二、そして、≪証拠省略≫を綜合すると、原告は、その後昭和三四年一二月二日、本件物件につき所有権移転請求権保全の仮登記を了していたが、訴外朝田との間で売買手附金の返還に関して紛争が生じ、同人から本件物件の仮差押等を受ける虞れが生じたため、弁護士の意見を聞いたりした上、原告と被告林との間で、被告林名義で所有権移転登記手続をする旨協議の上、昭和三六年七月一二日、被告林名義で売買を原因とする所有権移転登記手続を了したことが認められ、右認定に反する≪証拠省略≫は、前示各証拠に照らしてたやすく措信し難く、他に右認定を覆すに足る証拠はない。
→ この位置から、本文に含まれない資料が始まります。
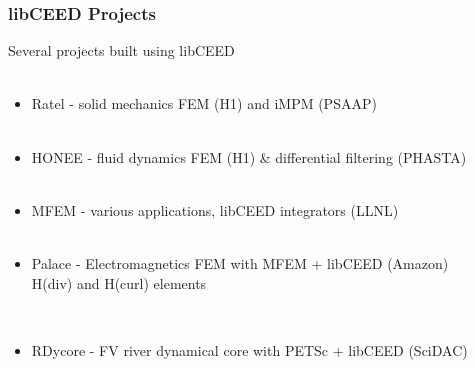\documentclass{beamer}
\begin{document}

\begin{frame}
\begin{center}
\frametitle{libCEED Projects}

Several projects built using libCEED\\

~\\

\begin{itemize}

\item Ratel - solid mechanics FEM (H1) and iMPM (PSAAP)\\

~\\

\item HONEE - fluid dynamics FEM (H1) \& differential filtering (PHASTA)\\

~\\

\item MFEM - various applications, libCEED integrators (LLNL)\\

~\\

\item Palace - Electromagnetics FEM with MFEM + libCEED (Amazon)\\
\hspace{13mm} H(div) and H(curl) elements

~\\

\item RDycore - FV river dynamical core with PETSc + libCEED (SciDAC)\\

\end{itemize}

\end{center}
\end{frame}

\end{document}
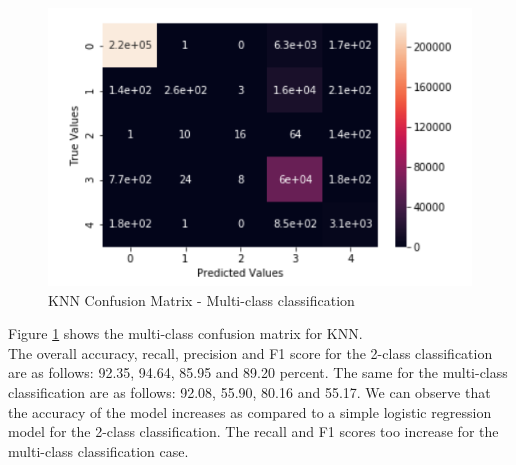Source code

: \begin{figure}
	\includegraphics[width=1.0\columnwidth]{images/knnall.PNG}
	\caption{KNN Confusion Matrix - Multi-class classification}
	\label{F:knnall}
\end{figure}
Figure \ref{F:knnall} shows the multi-class confusion matrix for KNN.\\
The overall accuracy, recall, precision and F1 score for the 2-class classification are as follows: 92.35, 94.64, 85.95 and 89.20 percent. The same for the multi-class classification are as follows: 92.08, 55.90, 80.16
and 55.17. We can observe that the accuracy of the model increases as compared to a simple logistic regression model for the 2-class classification. The recall and F1 scores too increase for the multi-class classification case.


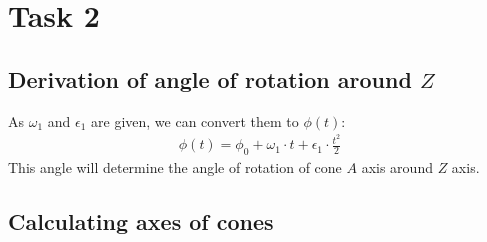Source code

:\section{Task 2}

\subsection{Derivation of angle of rotation around $Z$}

As $\omega_1$ and $\epsilon_1$ are given, we can convert them to $\phi(t)$:
\begin{align}
    \phi(t) = \phi_0 + \omega_1 \cdot t + \epsilon_1 \cdot \frac{t^2}{2}
\end{align}
This angle will determine the angle of rotation of cone $A$ axis around $Z$ axis.

\subsection{Calculating axes of cones}

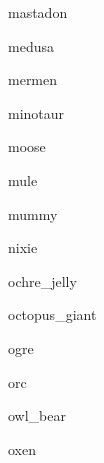 \documentclass[letterpaper,serif]{module}
\begin{document}
\begin{newmonster}{mastadon}\end{newmonster}

\begin{newmonster}{medusa}\end{newmonster}

\begin{newmonster}{mermen}\end{newmonster}

\begin{newmonster}{minotaur}\end{newmonster}

\begin{newmonster}{moose}\end{newmonster}

\begin{newmonster}{mule}\end{newmonster}

\begin{newmonster}{mummy}\end{newmonster}

\begin{newmonster}{nixie}\end{newmonster}

\begin{newmonster}{ochre_jelly}\end{newmonster}

\begin{newmonster}{octopus_giant}\end{newmonster}

\begin{newmonster}{ogre}\end{newmonster}

\begin{newmonster}{orc}\end{newmonster}

\begin{newmonster}{owl_bear}\end{newmonster}

\begin{newmonster}{oxen}\end{newmonster}
\end{document}
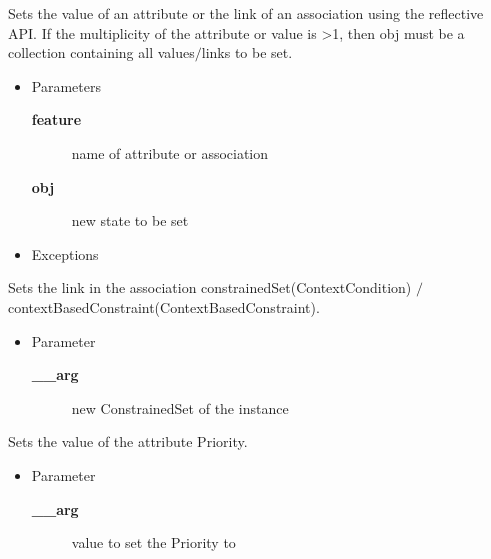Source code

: \begin{desc}Sets the value of an attribute or the link of an association using the
 reflective API. If the multiplicity of the attribute or value is \textgreater  1,
 then obj must be a collection containing all values$/$links to be set.
\begin{itemize}
\item{Parameters
  \begin{description}
   \item[{\bf feature}]{name of attribute or association}
   \item[{\bf obj}]{new state to be set}
  \end{description}}
\end{itemize}
\begin{itemize}
\item{{Exceptions}
}
\end{itemize}
\end{desc}

\begin{desc}Sets the link in the association constrainedSet(ContextCondition)
 $/$ contextBasedConstraint(ContextBasedConstraint).
\begin{itemize}
\item{Parameter
  \begin{description}
   \item[{\bf \_\_arg}]{new ConstrainedSet of the instance}
  \end{description}}
\end{itemize}
\end{desc}

\begin{desc}Sets the value of the attribute Priority.
\begin{itemize}
\item{Parameter
  \begin{description}
   \item[{\bf \_\_arg}]{value to set the Priority to}
  \end{description}}
\end{itemize}
\end{desc}

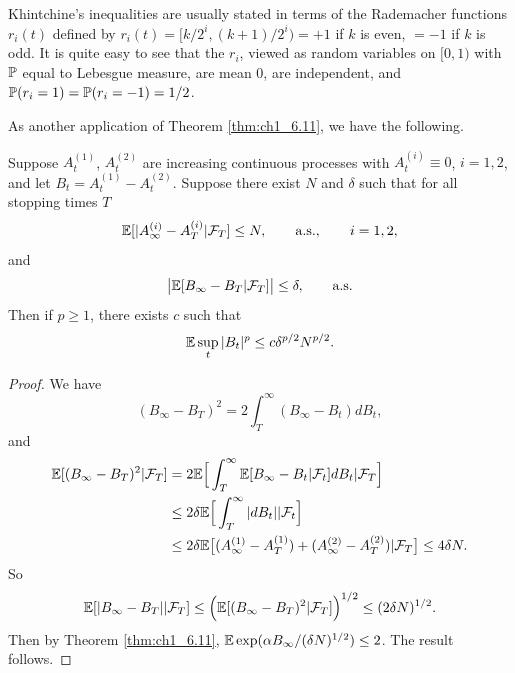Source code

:
Khintchine's inequalities are usually stated in terms of the Rademacher functions $r_i(t)$ defined by $r_i(t) = [k/2^i, (k+1)/2^i) = +1$ if $k$ is even, $= -1$ if $k$ is odd. It is quite easy to see that the $r_i$, viewed as random variables on $[0,1)$ with $\P$ equal to Lebesgue measure, are mean $0$, are independent, and $\P(r_i = 1) = \P(r_i = -1) = 1/2$.


As another application of Theorem \ref{thm:ch1_6.11}, we have the following.

\begin{proposition}\label{prop:ch1_6.14}
Suppose $A_t^{(1)}$, $A_t^{(2)}$ are increasing continuous processes with $A_t^{(i)} \equiv 0$, $i = 1,2$, and let $B_t = A_t^{(1)} - A_t^{(2)}$. Suppose there exist $N$ and $\delta$ such that for all stopping times $T$
\begin{equation}\label{eq:ch1_6.28}
    \E[|A_\infty^{(i)} - A_T^{(i)}\mid \FC_T] \leq N, \qquad \textnormal{a.s.}, \qquad i = 1,2,
\end{equation}
and
\mpagebreak
\begin{equation}\label{eq:ch1_6.29}
    \big|\E[B_\infty - B_T\mid \FC_T]\big| \leq \delta, \qquad \textnormal{a.s.}
\end{equation}
Then if $p \geq 1$, there exists $c$ such that
\[
    \E \sup_t |B_t|^p \leq c\delta^{p/2}N^{p/2}.
\]
\end{proposition}

\begin{proof}
We have
\[
    (B_\infty - B_T)^2 = 2\int_T^\infty (B_\infty - B_t)dB_t,
\]
and
\begin{align*}
    \E[(B_\infty - B_T)^2\mid \FC_T] &= 2\E\Big[\int_T^\infty \E[B_\infty - B_t|\FC_t]dB_t\mid \FC_T\Big] \\
    &\leq 2\delta\E\Big[\int_T^\infty |dB_t|\mid \FC_t\Big] \\
    &\leq 2\delta\E\big[(A_\infty^{(1)} - A_T^{(1)}) + (A_\infty^{(2)} - A_T^{(2)})\mid \FC_T\big] \leq 4\delta N.
\end{align*}
So
\[
    \E[|B_\infty - B_T|\mid \FC_T] \leq \Big(\E[(B_\infty - B_T)^2\mid \FC_T]\Big)^{1/2} \leq (2\delta N)^{1/2}.
\]
Then by Theorem \ref{thm:ch1_6.11}, $\E \exp(\alpha B_\infty/(\delta N)^{1/2}) \leq 2$. The result follows.
\end{proof}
≪証拠省略≫によると、昭和三六年七月一二日に本件物件について被告林名義で所有権移転登記がなされ、又、被告林が訴外栗原二郎から金七〇万円を借受けるに際し、本件物件に抵当権を設定するとともに、債務不履行を停止条件とする代物弁済契約を締結することを原告においてもこれを認めていたことが認められ、この事実からすると、原告が被告林に本件物件の処分権を与えていたかの如く窺えるけれども、前示認定のとおり、原告が本件物件の所有名義人を被告林としたことは、本件物件についての債権者の追及を免れる為であったと認められることや、これらの事実と弁論の全趣旨に照らし原告が連帯保証人となり担保を提供したものの、その所有名義を被告林としていたことからかかる方式を採ったと窺えること、又、前段認定のとおり本件物件の買受人が原告であり、更に、原告から被告林への実体的に所有権を移転したと認められる事情すら認められないこと等を合わせ考えると、単に本件物件の所有名義人が被告林であり、又、原告が被告林名義の物件に抵当権を設定させ、代物弁済契約を締結することを是認していた事実のみをもって、直ちに本件物件の所有者が原告であり、又、原告と被告林との間の所有権移転行為が通謀虚偽表示と認められる前示認定を覆えし、被告林が本件物件の所有者であると認めるに足る資料とはなし難く、他に右認定を覆すに足る証拠はない。
三、以上認定の事実からすると、原告と被告林との間で為された所有権移転行為は、原告と被告林とが通じて為した虚偽表示によるものであり、無効のものと認められる。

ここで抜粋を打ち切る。